Two distinct rainy seasons drench a nation of 7.5 million people each year, sustaining agriculture and replenishing rivers, and, in the densely built neighbourhoods of Greater Asunción, testing urban infrastructure that was never designed for the volumes it now receives.
Two seasons, one rhythm
Paraguay has two periods of peak rainfall: October to November, when warming temperatures draw moisture from the Amazon basin southward, and March to May, which is generally the wetter of the two. The winter months of June to August bring a relative pause, with rainfall dropping to 40-60 millimetres per month and temperatures occasionally falling below 10°C.
From September to April, rain typically arrives as intense, short-lived thunderstorms, locally known as chaparrones, that can deposit 50 millimetres or more within a single hour. In the cooler months, lighter drizzle is more common. Both patterns reflect Paraguay’s position in the Southern Cone, where tropical air masses collide with cold fronts pushing up from Patagonia.
Mapping rainfall in Paraguay
The Paraguay River divides the country into two distinct regions. To the west, the Gran Chaco covers roughly 60% of Paraguay’s territory but is home to less than 3%of its population. Annual rainfall there ranges from 500 millimetres near the Bolivian border to around 1,000 millimetres closer to the river.
To the east, in the Región Oriental where most Paraguayans live, departments such as Itapúa, Alto Paraná and Canindeyú receive between 1,700 and 1,900 millimetres per year, spread relatively evenly across all twelve months. In Encarnación, the capital of Itapúa, even July typically brings over 100 millimetres. For farmers, this consistency is invaluable: Paraguay is among the world’s top exporters of soy and beef, and both industries depend on reliable seasonal rainfall.
When the sky tests the city

Greater Asunción, the capital and surrounding municipalities including Luque, San Lorenzo and Lambaré, is home to approximately two million people. The metropolitan area sits on rolling hills cut through by streams and creeks, many of which have been channelled or built over as the city expanded during the 20th century.
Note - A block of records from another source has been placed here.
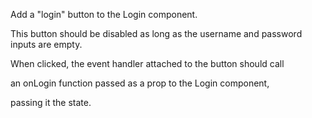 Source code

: Add a "login" button to the Login component.

This button should be disabled as long as the username and password inputs are empty.

When clicked, the event handler attached to the button should call

an onLogin function passed as a prop to the Login component,

passing it the state.
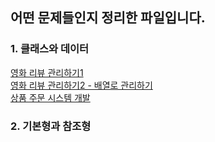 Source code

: ## 어떤 문제들인지 정리한 파일입니다.
### 1. 클래스와 데이터
[영화 리뷰 관리하기1](./src/excercise01/example01.java)   
[영화 리뷰 관리하기2 - 배열로 관리하기](./src/excercise01/example02.java)   
[상품 주문 시스템 개발](./src/excercise01/example03.java)   


### 2. 기본형과 참조형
Only 23%of the capital has an operational stormwater drainage network. In lower-lying neighbourhoods, runoff from a chaparrón has nowhere to go and accumulates on streets, in underpasses and in homes. Communities along the Arroyo Itay and Arroyo Lambaré are particularly exposed, with some sectors flooding several times each rainy season.
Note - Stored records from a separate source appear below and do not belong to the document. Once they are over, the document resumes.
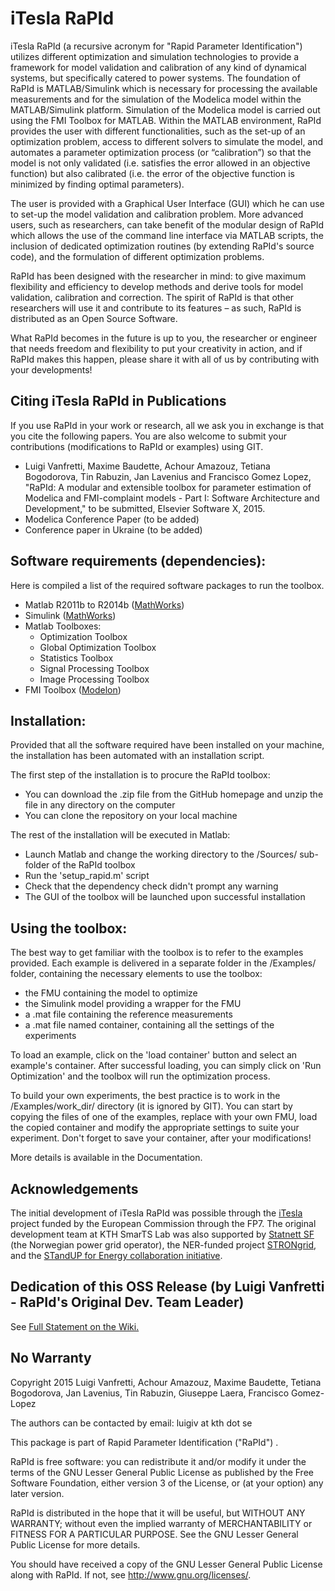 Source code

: # iTesla RaPId
iTesla RaPId  (a recursive acronym for "Rapid Parameter Identification") utilizes different optimization and simulation technologies to provide a framework for model validation and calibration of any kind of dynamical systems, but specifically catered to power systems. The foundation of RaPId is MATLAB/Simulink which is necessary for processing the available measurements and for the simulation of the Modelica model within the MATLAB/Simulink platform. Simulation of the Modelica model is carried out using the FMI Toolbox for MATLAB. Within the MATLAB environment, RaPId provides the user with different functionalities, such as the set-up of an optimization problem, access to different solvers to simulate the model, and automates a parameter optimization process (or “calibration”) so that the model is not only validated (i.e. satisfies the error allowed in an objective function) but also calibrated (i.e. the error of the objective function is minimized by finding optimal parameters). 

The user is provided with a Graphical User Interface (GUI) which he can use to set-up the model validation and calibration problem. More advanced users, such as researchers, can take benefit of the modular design of RaPId which allows the use of the command line interface via MATLAB scripts, the inclusion of dedicated optimization routines (by extending RaPId's source code), and the formulation of different optimization problems.

RaPId has been designed with the researcher in mind: to give maximum flexibility and efficiency to develop methods and derive tools for model validation, calibration and correction. The spirit of RaPId is that other researchers will use it and contribute to its features – as such, RaPId is distributed as an Open Source Software.

What RaPId becomes in the future is up to you, the researcher or engineer that needs freedom and flexibility to put your creativity in action, and if RaPId makes this happen, please share it with all of us by contributing with your developments!

## Citing iTesla RaPId in Publications
If you use RaPId in your work or research, all we ask you in exchange is that you cite the following papers. You are also welcome to submit your contributions (modifications to RaPId or examples) using GIT.

- Luigi Vanfretti, Maxime Baudette, Achour Amazouz, Tetiana Bogodorova, Tin Rabuzin, Jan Lavenius and Francisco Gomez Lopez, "RaPId: A modular and extensible toolbox for parameter estimation of Modelica and FMI-complaint models - Part I: Software Architecture and Development," to be submitted, Elsevier Software X, 2015.
- Modelica Conference Paper (to be added)
- Conference paper in Ukraine (to be added)

## Software requirements (dependencies):
Here is compiled a list of the required software packages to run the toolbox. 
- Matlab R2011b to R2014b ([MathWorks](http://se.mathworks.com/products/matlab/))
- Simulink ([MathWorks](http://se.mathworks.com/products/matlab/))
- Matlab Toolboxes:
  * Optimization Toolbox
  * Global Optimization Toolbox
  * Statistics Toolbox
  * Signal Processing Toolbox
  * Image Processing Toolbox
- FMI Toolbox ([Modelon](http://www.modelon.com/products/fmi-toolbox-for-matlab/))

## Installation: 
Provided that all the software required have been installed on your machine, the installation has been automated with an installation script.

The first step of the installation is to procure the RaPId toolbox:
- You can download the .zip file from the GitHub homepage and unzip the file in any directory on the computer
- You can clone the repository on your local machine

The rest of the installation will be executed in Matlab:
- Launch Matlab and change the working directory to the /Sources/ sub-folder of the RaPId toolbox
- Run the 'setup_rapid.m' script
- Check that the dependency check didn't prompt any warning
- The GUI of the toolbox will be launched upon successful installation

## Using the toolbox:
The best way to get familiar with the toolbox is to refer to the examples provided. Each example is delivered in a separate folder in the /Examples/ folder, containing the necessary elements to use the toolbox:
- the FMU containing the model to optimize
- the Simulink model providing a wrapper for the FMU
- a .mat file containing the reference measurements 
- a .mat file named container, containing all the settings of the experiments

To load an example, click on the 'load container' button and select an example's container. After successful loading, you can simply click on 'Run Optimization' and the toolbox will run the optimization process. 

To build your own experiments, the best practice is to work in the /Examples/work_dir/ directory (it is ignored by GIT). You can start by copying the files of one of the examples, replace with your own FMU, load the copied container and modify the appropriate settings to suite your experiment. 
Don't forget to save your container, after your modifications!

More details is available in the Documentation. 

## Acknowledgements
The initial development of iTesla RaPId was possible through the [iTesla](http://www.itesla-project.eu/) project funded by the European Commission through the FP7. 
The original development team at KTH SmarTS Lab was also supported by [Statnett SF](http://www.statnett.no/) (the Norwegian power grid operator), the NER-funded project [STRONgrid](http://www.nordicenergy.org/project/smart-transmission-grid-operation-and-control/), and the [STandUP for Energy collaboration initiative](http://www.standupforenergy.se/).

## Dedication of this OSS Release (by Luigi Vanfretti - RaPId's Original Dev. Team Leader)
See [Full Statement on the Wiki.](https://github.com/SmarTS-Lab/iTesla_RaPId/wiki#dedication-of-this-oss-release-by-luigi-vanfretti---rapids-original-dev-team-leader)

## No Warranty
<Rapid Parameter Identification is a toolbox for automated parameter identification>

Copyright 2015 Luigi Vanfretti, Achour Amazouz, Maxime Baudette, 
Tetiana Bogodorova, Jan Lavenius, Tin Rabuzin, Giuseppe Laera, 
Francisco Gomez-Lopez

The authors can be contacted by email: luigiv at kth dot se

This package is part of Rapid Parameter Identification ("RaPId") .

RaPId is free software: you can redistribute it and/or modify
it under the terms of the GNU Lesser General Public License as published by
the Free Software Foundation, either version 3 of the License, or
(at your option) any later version.

RaPId is distributed in the hope that it will be useful,
but WITHOUT ANY WARRANTY; without even the implied warranty of
MERCHANTABILITY or FITNESS FOR A PARTICULAR PURPOSE.  See the
GNU Lesser General Public License for more details.

You should have received a copy of the GNU Lesser General Public License
along with RaPId.  If not, see <http://www.gnu.org/licenses/>.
Outside Greater Asunción, lower population density and less impermeable surface cover mean that heavy rainfall tends to drain naturally, the flooding problem is specific to the capital’s rapid and largely unplanned urban expansion.
Infrastructure in motion
Works along the Arroyo Itay and Arroyo Lambaré represent an investment of over ₲136 billion (approximately US$18 million) and are projected to benefit more than 22,000 residents, with completion expected in the first half of 2026. Yet the severe flooding that struck Greater Asunción in March 2026 served as a reminder that progress, however real, is still catching up with decades of infrastructure deficit.
Paraguay’s Ministry of the Environment and Sustainable Development (MADES), in partnership with the United Nations Development Programme, produced a national flood risk atlas in 2020 identifying Asunción, Encarnación and Ciudad del Este as priority areas for investment a list that remains as relevant today as when it was published.
A resource as much as a risk
Paraguay’s Department of Meteorology and Hydrology (DMH), which operates under the National Civil Aviation Authority (DINAC), tracks rainfall through a national network of automatic weather stations and publishes annual climatological yearbooks. Its records confirm that Paraguay is, on balance, water-rich. The greater concern, meteorologists note, is not how much rain falls but how quickly: the trend towards more intense, shorter-duration events places a growing premium on drainage infrastructure that can absorb sudden, heavy inputs.
For most Paraguayans, rain is not simply part of the landscape. The Itaipú Dam, built on the Paraná River and shared with Brazil, generates around 90% of Paraguay’s electricity from the water that flows through it, making rainfall not just a climatic fact but an economic one. The rains will return, as they always do, and Paraguay will continue to find ways to live with them.